Items from a dataset:
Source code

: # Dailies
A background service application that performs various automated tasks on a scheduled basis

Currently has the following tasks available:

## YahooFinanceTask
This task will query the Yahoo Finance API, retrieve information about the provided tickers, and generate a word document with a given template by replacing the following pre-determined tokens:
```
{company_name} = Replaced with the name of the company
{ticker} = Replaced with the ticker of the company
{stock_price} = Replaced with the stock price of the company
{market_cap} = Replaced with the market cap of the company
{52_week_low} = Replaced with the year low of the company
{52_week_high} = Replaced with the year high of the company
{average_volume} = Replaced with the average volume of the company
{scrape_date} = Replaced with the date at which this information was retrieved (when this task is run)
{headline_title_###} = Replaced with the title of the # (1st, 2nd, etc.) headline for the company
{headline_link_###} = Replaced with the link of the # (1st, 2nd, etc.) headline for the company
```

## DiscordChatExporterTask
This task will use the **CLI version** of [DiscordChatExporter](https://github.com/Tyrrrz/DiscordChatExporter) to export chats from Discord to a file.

PROBLEM DESCRIPTION: Return all data verbatim.

THE ANSWER:
Source code

: # Dailies
A background service application that performs various automated tasks on a scheduled basis

Currently has the following tasks available:

## YahooFinanceTask
This task will query the Yahoo Finance API, retrieve information about the provided tickers, and generate a word document with a given template by replacing the following pre-determined tokens:
```
{company_name} = Replaced with the name of the company
{ticker} = Replaced with the ticker of the company
{stock_price} = Replaced with the stock price of the company
{market_cap} = Replaced with the market cap of the company
{52_week_low} = Replaced with the year low of the company
{52_week_high} = Replaced with the year high of the company
{average_volume} = Replaced with the average volume of the company
{scrape_date} = Replaced with the date at which this information was retrieved (when this task is run)
{headline_title_###} = Replaced with the title of the # (1st, 2nd, etc.) headline for the company
{headline_link_###} = Replaced with the link of the # (1st, 2nd, etc.) headline for the company
```

## DiscordChatExporterTask
This task will use the **CLI version** of [DiscordChatExporter](https://github.com/Tyrrrz/DiscordChatExporter) to export chats from Discord to a file.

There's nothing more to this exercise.